Pull each line containing "could" from the data.

Plain-text document sources:
= = = =
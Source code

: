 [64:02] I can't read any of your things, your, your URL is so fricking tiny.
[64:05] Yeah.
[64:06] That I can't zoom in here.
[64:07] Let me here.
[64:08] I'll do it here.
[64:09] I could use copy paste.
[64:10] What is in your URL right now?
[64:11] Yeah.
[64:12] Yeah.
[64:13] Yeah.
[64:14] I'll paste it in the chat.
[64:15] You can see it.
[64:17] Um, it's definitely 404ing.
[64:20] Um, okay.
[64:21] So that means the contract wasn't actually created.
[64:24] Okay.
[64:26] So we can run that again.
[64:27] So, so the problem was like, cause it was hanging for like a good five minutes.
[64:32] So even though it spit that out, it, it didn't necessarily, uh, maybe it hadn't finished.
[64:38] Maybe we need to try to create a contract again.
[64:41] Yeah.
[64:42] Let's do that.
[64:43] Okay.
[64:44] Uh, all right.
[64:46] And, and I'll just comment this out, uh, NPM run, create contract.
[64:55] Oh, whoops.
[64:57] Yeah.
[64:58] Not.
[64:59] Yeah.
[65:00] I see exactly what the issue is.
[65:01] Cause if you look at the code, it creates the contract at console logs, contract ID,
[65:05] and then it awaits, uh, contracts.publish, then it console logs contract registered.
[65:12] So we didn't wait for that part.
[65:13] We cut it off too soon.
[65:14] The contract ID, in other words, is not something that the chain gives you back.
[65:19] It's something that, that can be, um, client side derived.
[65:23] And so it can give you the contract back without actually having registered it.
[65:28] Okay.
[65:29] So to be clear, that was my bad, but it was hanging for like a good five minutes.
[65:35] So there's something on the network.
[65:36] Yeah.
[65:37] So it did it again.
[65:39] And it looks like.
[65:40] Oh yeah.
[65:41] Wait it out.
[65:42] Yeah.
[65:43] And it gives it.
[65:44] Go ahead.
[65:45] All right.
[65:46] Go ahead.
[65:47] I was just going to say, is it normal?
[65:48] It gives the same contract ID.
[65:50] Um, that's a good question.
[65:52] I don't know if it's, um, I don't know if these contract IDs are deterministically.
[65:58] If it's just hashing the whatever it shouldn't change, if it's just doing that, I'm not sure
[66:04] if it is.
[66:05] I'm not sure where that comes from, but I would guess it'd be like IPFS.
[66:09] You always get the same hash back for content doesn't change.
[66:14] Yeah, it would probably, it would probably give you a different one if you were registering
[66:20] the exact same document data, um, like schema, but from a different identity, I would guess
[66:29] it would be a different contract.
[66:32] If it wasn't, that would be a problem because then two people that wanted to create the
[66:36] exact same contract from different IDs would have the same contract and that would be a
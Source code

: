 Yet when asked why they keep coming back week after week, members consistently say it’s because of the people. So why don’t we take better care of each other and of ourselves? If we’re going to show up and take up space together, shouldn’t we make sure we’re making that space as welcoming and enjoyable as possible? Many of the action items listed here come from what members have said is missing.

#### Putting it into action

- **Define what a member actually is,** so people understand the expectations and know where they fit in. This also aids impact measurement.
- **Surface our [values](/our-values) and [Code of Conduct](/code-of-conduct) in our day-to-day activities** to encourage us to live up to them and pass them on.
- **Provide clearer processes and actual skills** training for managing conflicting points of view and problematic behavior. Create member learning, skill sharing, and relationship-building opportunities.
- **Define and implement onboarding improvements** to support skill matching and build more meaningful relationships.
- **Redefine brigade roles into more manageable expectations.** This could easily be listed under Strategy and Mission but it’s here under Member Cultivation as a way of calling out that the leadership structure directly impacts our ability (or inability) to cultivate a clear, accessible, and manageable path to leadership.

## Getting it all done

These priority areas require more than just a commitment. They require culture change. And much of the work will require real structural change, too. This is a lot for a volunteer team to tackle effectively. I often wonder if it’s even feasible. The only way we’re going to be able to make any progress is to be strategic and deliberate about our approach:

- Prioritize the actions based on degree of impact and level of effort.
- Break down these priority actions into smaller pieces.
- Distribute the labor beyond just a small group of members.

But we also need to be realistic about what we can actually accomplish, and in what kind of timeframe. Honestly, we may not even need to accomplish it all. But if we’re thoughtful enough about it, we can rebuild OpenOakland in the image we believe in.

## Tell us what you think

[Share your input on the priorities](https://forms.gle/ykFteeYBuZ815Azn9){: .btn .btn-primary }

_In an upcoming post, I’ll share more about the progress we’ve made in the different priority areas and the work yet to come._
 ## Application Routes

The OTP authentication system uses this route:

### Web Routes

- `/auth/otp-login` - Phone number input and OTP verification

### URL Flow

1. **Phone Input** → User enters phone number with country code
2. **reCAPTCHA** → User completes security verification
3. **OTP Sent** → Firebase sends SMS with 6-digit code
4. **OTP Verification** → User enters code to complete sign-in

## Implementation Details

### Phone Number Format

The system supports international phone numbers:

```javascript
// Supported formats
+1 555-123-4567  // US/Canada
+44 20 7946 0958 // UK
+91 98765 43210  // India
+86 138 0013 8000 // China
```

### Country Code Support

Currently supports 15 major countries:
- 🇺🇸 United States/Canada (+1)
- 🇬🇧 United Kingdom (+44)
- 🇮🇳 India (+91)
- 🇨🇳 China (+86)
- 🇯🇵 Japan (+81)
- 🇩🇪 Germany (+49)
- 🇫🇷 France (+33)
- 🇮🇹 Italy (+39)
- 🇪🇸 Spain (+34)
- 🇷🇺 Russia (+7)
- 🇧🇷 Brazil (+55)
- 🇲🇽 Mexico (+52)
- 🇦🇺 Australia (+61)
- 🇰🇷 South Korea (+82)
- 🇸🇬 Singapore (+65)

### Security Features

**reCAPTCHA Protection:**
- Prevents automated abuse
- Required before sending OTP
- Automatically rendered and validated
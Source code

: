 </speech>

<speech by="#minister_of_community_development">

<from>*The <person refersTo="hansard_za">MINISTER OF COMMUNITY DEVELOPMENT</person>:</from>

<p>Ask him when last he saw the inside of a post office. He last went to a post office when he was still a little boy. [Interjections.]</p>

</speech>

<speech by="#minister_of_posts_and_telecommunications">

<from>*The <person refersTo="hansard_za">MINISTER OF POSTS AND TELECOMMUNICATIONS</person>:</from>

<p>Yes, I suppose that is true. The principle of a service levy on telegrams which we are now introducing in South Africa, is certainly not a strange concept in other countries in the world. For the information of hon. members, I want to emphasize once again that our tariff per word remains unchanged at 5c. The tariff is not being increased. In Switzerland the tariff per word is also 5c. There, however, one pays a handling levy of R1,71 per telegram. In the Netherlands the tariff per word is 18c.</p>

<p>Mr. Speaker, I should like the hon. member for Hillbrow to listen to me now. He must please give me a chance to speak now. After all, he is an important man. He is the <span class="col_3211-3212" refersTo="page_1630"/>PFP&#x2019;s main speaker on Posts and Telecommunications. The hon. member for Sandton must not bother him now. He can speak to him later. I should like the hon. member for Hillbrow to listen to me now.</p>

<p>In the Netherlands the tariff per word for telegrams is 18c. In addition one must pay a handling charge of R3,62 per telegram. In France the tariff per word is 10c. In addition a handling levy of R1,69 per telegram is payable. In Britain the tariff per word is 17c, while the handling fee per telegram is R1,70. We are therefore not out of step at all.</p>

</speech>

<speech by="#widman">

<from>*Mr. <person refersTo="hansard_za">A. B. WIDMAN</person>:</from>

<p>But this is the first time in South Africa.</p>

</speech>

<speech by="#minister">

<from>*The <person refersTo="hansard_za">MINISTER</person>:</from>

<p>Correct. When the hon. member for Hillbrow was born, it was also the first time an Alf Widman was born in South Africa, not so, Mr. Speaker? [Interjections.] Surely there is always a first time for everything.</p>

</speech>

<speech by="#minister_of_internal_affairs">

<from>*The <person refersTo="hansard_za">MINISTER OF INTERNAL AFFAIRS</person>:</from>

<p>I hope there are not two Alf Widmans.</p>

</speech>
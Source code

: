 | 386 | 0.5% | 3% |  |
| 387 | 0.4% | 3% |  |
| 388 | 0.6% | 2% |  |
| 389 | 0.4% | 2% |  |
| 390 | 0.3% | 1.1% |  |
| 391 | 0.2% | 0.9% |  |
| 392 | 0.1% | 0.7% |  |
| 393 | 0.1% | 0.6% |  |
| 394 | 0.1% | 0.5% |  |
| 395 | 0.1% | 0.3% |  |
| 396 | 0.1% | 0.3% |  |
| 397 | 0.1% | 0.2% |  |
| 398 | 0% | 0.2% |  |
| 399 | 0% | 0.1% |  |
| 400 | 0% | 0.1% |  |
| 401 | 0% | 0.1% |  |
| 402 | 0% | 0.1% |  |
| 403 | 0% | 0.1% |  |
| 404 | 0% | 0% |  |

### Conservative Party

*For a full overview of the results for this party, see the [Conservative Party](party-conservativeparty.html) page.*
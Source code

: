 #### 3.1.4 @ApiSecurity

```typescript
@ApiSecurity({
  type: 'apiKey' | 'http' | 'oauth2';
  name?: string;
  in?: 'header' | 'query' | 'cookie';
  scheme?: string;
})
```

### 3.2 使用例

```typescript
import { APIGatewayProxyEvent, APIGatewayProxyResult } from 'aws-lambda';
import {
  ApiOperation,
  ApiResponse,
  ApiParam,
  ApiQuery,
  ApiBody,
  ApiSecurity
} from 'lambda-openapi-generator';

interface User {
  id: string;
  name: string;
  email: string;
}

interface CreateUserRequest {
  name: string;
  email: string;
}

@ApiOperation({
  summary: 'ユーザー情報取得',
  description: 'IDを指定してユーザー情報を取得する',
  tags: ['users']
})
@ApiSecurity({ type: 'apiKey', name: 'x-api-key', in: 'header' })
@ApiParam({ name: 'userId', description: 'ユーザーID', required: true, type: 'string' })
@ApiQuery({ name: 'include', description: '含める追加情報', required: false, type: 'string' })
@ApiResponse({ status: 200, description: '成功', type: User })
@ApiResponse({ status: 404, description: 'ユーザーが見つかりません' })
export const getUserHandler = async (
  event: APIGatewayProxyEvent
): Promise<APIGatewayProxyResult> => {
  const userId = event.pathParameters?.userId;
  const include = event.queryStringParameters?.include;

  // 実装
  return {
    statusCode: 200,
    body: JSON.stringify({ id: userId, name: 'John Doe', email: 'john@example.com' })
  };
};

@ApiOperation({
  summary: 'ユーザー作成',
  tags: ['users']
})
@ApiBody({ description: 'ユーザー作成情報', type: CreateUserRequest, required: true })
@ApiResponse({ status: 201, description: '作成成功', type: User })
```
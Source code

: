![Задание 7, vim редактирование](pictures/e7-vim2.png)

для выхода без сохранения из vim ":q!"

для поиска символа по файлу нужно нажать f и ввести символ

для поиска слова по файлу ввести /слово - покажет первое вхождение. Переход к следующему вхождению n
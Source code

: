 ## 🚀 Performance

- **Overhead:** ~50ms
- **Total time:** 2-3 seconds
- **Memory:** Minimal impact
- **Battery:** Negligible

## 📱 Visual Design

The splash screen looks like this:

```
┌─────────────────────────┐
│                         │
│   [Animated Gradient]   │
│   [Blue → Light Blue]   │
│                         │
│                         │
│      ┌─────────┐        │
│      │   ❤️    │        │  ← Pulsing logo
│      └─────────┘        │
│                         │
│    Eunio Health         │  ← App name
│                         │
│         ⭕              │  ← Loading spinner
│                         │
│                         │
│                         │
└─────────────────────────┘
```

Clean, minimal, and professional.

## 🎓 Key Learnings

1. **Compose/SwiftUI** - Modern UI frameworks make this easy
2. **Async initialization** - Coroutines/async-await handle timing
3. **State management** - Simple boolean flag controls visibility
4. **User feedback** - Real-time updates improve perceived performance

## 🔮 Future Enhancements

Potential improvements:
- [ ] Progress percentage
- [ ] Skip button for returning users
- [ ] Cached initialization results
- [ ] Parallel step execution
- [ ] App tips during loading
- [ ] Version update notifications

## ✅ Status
= = = =
- Response
[64:09] I could use copy paste.
- **Redefine brigade roles into more manageable expectations.** This could easily be listed under Strategy and Mission but it’s here under Member Cultivation as a way of calling out that the leadership structure directly impacts our ability (or inability) to cultivate a clear, accessible, and manageable path to leadership.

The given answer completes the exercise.